DATASET RECORDS ->
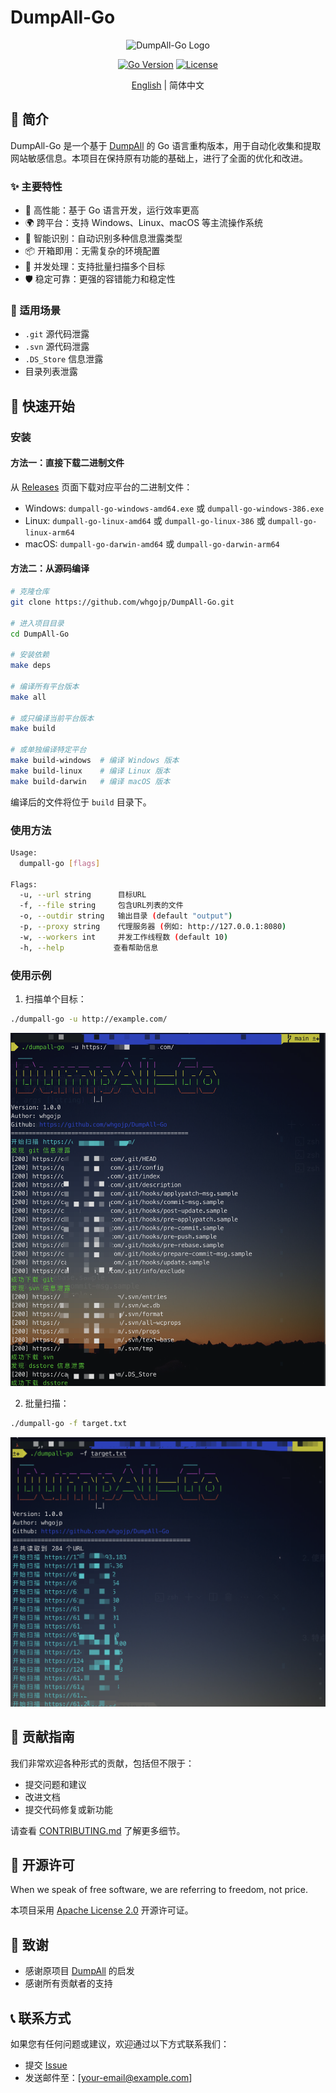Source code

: # DumpAll-Go

<div align="center">

![DumpAll-Go Logo](./pic/logo.png)

[![Go Version](https://img.shields.io/github/go-mod/go-version/whgojp/DumpAll-Go)](https://github.com/whgojp/DumpAll-Go)
[![License](https://img.shields.io/badge/License-Apache%202.0-blue.svg)](LICENSE)

[English](README_EN.md) | 简体中文

</div>

## 📖 简介

DumpAll-Go 是一个基于 [DumpAll](https://github.com/0x727/DumpAll) 的 Go 语言重构版本，用于自动化收集和提取网站敏感信息。本项目在保持原有功能的基础上，进行了全面的优化和改进。

### ✨ 主要特性

- 🚀 高性能：基于 Go 语言开发，运行效率更高
- 🌍 跨平台：支持 Windows、Linux、macOS 等主流操作系统
- 🎯 智能识别：自动识别多种信息泄露类型
- 📦 开箱即用：无需复杂的环境配置
- 🔄 并发处理：支持批量扫描多个目标
- 🛡️ 稳定可靠：更强的容错能力和稳定性

### 🎯 适用场景

- `.git` 源代码泄露
- `.svn` 源代码泄露
- `.DS_Store` 信息泄露
- 目录列表泄露

## 🚀 快速开始

### 安装

#### 方法一：直接下载二进制文件

从 [Releases](https://github.com/whgojp/DumpAll-Go/releases) 页面下载对应平台的二进制文件：

- Windows: `dumpall-go-windows-amd64.exe` 或 `dumpall-go-windows-386.exe`
- Linux: `dumpall-go-linux-amd64` 或 `dumpall-go-linux-386` 或 `dumpall-go-linux-arm64`
- macOS: `dumpall-go-darwin-amd64` 或 `dumpall-go-darwin-arm64`

#### 方法二：从源码编译

```bash
# 克隆仓库
git clone https://github.com/whgojp/DumpAll-Go.git

# 进入项目目录
cd DumpAll-Go

# 安装依赖
make deps

# 编译所有平台版本
make all

# 或只编译当前平台版本
make build

# 或单独编译特定平台
make build-windows  # 编译 Windows 版本
make build-linux    # 编译 Linux 版本
make build-darwin   # 编译 macOS 版本
```

编译后的文件将位于 `build` 目录下。

### 使用方法

```bash
Usage:
  dumpall-go [flags]

Flags:
  -u, --url string      目标URL
  -f, --file string     包含URL列表的文件
  -o, --outdir string   输出目录 (default "output")
  -p, --proxy string    代理服务器 (例如: http://127.0.0.1:8080)
  -w, --workers int     并发工作线程数 (default 10)
  -h, --help           查看帮助信息
```

### 使用示例

1. 扫描单个目标：
```bash
./dumpall-go -u http://example.com/
```

![单个目标扫描](./pic/url.png)

2. 批量扫描：
```bash
./dumpall-go -f target.txt
```

![批量扫描](./pic/file.png)

## 🤝 贡献指南

我们非常欢迎各种形式的贡献，包括但不限于：

- 提交问题和建议
- 改进文档
- 提交代码修复或新功能

请查看 [CONTRIBUTING.md](CONTRIBUTING.md) 了解更多细节。

## 📄 开源许可

When we speak of free software, we are referring to freedom, not price.

本项目采用 [Apache License 2.0](LICENSE) 开源许可证。

## 🙏 致谢

- 感谢原项目 [DumpAll](https://github.com/0x727/DumpAll) 的启发
- 感谢所有贡献者的支持

## 📞 联系方式

如果您有任何问题或建议，欢迎通过以下方式联系我们：

- 提交 [Issue](https://github.com/whgojp/DumpAll-Go/issues)
- 发送邮件至：[your-email@example.com]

WHAT TO DO ->
Whenever a line of the data includes "file", copy that line.

COMPLETED TASK ->
  -f, --file string     包含URL列表的文件
![批量扫描](./pic/file.png)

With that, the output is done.